Anche se appare razionale che sia assegnato agli interessati e non all'ufficio il compito di rimettere in moto il meccanismo del processo dopo che sia venuta meno la causa della sospensione, non può dirsi legittimo il criterio secondo cui la decorrenza del relativo termine semestrale é ricollegata a fatti che, in ipotesi non eccezionali né rare (e tutte riflettenti la stessa esigenza), dalle parti del processo sospeso non sono conosciuti non solo all'atto in cui essi si verificano ma neppure successivamente, o sono conoscibili solo con l'impiego di una diligenza più che normale.

In base all'art. 297, comma primo, l'inscientia, originaria e perdurante della parte, può far maturare preclusioni in suo danno.

La parte é per ciò solo posta in posizione di evidente svantaggio; ma lo é anche se la cessazione della causa della sospensione possa da lei essere conosciuta in quanto ciò avviene a mezzo di indagini che non sempre sono producenti e che comunque sono non facili e onerose.

E non si garantisce, in tal modo, il regolare e normale svolgimento del contraddittorio.

Le parti del processo civile sospeso, e segnatamente quelle interessate alla prosecuzione, non hanno assicurato il diritto di difesa in modo effettivo ed adeguato e nel rispetto del principio di eguaglianza.

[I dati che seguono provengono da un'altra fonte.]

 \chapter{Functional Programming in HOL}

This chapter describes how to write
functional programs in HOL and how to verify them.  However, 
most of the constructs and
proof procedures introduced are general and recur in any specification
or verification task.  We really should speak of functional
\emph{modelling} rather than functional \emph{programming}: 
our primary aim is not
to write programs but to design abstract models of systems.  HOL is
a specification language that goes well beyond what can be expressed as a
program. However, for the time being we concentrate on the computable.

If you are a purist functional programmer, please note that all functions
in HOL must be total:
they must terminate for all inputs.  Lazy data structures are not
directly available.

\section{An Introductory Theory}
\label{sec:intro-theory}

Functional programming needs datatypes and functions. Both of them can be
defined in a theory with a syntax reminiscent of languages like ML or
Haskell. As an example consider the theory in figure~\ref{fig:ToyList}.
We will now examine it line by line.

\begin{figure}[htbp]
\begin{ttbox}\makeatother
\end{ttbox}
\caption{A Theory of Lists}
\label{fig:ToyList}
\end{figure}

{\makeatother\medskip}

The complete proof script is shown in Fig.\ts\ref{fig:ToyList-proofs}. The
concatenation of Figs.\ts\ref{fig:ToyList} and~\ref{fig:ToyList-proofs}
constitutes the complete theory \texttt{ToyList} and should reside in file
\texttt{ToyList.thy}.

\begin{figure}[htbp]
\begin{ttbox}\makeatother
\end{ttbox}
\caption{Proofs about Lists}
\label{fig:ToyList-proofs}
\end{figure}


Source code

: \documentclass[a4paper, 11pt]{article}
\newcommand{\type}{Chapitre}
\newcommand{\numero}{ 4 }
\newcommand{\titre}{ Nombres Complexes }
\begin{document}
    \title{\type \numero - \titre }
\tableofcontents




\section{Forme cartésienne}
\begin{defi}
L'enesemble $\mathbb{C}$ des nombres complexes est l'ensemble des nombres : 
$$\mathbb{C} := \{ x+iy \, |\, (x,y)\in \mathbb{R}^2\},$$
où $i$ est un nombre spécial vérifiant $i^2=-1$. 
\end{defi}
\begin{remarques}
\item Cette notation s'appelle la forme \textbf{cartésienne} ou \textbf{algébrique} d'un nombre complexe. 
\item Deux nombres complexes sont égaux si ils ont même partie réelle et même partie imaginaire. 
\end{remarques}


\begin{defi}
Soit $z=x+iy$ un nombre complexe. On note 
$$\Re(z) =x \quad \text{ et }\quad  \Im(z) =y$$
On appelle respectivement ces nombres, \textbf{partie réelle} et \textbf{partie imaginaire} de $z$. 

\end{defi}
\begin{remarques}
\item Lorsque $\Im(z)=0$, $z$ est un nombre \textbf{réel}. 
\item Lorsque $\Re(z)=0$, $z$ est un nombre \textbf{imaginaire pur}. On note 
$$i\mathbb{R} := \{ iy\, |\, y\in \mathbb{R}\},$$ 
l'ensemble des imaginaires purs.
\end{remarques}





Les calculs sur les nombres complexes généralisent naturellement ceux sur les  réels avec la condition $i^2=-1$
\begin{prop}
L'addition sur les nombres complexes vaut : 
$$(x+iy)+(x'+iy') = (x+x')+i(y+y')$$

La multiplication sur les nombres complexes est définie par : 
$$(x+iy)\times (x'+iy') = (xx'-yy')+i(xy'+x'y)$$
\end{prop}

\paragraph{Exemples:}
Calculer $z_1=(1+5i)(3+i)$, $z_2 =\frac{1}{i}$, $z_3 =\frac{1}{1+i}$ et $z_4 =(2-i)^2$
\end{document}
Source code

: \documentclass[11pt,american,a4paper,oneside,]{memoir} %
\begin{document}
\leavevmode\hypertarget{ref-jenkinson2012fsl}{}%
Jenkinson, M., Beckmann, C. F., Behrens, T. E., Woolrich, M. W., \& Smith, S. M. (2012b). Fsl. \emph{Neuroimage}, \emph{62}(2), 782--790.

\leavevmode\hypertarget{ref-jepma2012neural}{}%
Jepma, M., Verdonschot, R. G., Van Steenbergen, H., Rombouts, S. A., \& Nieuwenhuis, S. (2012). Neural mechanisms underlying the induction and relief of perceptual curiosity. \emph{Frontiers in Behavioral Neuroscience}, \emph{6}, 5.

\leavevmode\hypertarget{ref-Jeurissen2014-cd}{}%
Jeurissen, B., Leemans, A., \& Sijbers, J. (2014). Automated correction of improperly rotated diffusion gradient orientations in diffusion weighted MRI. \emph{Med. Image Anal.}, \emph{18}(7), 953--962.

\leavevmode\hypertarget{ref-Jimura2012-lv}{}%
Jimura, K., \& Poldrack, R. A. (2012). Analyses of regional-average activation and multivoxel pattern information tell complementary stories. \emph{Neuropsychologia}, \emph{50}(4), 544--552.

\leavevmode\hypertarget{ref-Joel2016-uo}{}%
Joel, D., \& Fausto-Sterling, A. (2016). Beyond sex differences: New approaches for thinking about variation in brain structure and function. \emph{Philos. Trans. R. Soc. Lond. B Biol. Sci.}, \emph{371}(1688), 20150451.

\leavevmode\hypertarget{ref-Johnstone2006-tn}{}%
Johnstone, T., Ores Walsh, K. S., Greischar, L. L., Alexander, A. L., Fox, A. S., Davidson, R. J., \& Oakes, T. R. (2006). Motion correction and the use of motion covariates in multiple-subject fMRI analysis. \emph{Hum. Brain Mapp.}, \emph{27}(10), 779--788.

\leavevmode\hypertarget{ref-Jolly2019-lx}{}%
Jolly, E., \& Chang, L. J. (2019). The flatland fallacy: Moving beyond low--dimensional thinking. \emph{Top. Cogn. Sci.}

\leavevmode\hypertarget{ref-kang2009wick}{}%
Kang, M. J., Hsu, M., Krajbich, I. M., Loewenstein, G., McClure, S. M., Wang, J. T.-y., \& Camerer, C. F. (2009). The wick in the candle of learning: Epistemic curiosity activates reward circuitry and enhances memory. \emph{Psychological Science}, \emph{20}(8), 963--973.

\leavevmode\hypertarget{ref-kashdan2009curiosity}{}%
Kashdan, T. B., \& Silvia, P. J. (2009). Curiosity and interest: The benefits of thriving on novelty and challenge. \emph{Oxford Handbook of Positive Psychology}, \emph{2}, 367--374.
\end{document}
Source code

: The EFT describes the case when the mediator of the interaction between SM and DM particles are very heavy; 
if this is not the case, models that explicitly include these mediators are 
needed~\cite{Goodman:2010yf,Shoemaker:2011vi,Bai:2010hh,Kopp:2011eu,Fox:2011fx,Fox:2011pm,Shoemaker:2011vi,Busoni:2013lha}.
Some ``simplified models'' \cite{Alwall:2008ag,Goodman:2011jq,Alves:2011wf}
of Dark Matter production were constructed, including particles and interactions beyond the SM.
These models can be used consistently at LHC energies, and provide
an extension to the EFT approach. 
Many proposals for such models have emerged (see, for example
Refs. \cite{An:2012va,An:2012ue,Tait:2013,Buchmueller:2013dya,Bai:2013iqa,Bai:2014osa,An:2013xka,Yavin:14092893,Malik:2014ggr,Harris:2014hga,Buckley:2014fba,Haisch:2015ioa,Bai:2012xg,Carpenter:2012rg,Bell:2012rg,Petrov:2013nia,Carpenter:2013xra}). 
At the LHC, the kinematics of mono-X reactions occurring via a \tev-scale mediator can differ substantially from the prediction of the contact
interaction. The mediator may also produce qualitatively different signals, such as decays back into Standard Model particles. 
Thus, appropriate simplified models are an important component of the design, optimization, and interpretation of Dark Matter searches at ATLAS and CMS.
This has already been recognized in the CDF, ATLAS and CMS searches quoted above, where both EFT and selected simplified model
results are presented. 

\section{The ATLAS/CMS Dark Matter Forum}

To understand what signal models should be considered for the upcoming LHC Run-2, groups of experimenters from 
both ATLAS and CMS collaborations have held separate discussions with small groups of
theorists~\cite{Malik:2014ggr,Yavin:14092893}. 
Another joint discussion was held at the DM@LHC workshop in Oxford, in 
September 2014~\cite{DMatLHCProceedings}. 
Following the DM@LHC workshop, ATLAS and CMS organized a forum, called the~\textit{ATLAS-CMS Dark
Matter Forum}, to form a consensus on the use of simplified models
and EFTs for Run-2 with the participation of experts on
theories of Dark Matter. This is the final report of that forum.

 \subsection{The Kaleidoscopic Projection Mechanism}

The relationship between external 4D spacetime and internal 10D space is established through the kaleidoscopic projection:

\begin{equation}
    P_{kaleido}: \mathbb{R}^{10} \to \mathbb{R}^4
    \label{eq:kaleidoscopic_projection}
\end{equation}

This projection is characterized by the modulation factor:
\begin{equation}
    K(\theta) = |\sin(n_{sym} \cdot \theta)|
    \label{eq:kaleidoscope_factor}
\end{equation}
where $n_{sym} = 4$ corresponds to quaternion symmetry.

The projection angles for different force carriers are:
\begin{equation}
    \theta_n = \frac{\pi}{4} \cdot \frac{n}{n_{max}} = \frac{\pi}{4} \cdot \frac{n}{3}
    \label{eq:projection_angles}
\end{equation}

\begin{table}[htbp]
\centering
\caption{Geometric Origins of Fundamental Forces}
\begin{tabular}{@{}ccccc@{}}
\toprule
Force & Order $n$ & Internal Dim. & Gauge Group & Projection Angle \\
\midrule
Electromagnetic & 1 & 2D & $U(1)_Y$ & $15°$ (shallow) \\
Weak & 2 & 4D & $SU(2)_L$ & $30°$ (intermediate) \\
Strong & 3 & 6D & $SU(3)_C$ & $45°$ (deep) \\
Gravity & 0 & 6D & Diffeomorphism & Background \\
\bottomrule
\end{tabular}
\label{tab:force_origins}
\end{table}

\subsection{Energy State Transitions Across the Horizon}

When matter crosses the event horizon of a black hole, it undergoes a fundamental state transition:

Deve quindi dichiararsi l'illegittimità costituzionale della norma in esame, in parte qua, perché non fa decorrere il termine per la prosecuzione del processo civile sospeso dal giorno in cui le parti abbiano conoscenza della cessazione della causa di sospensione.

 

PER QUESTI MOTIVI

LA CORTE COSTITUZIONALE

 

dichiara l'illegittimità costituzionale dell'art. 297, comma primo, del codice di procedura civile, nella parte in cui dispone la decorrenza del termine utile per la richiesta di fissazione della nuova udienza dalla cessazione della causa di sospensione anziché dalla conoscenza che ne abbiano le parti del processo sospeso.

 

Così deciso in Roma, nella sede della Corte costituzionale, Palazzo della Consulta, il 26 febbraio 1970.

Giuseppe BRANCA  -  Michele FRAGALI  -  Costantino MORTATI  -  Giuseppe CHIARELLI  -  Giuseppe VERZÌ  -  Giovanni BATTISTA BENEDETTI  -  Francesco PAOLO BONIFACIO  -  Luigi OGGIONI  -  Angelo DE MARCO  -  Ercole ROCCHETTI  -  Enzo CAPALOZZA  -  Vincenzo MICHELE TRIMARCHI  -  Vezio CRISAFULLI  -  Nicola REALE  -  Paolo ROSSI

 

Depositata in cancelleria il 4 marzo 1970.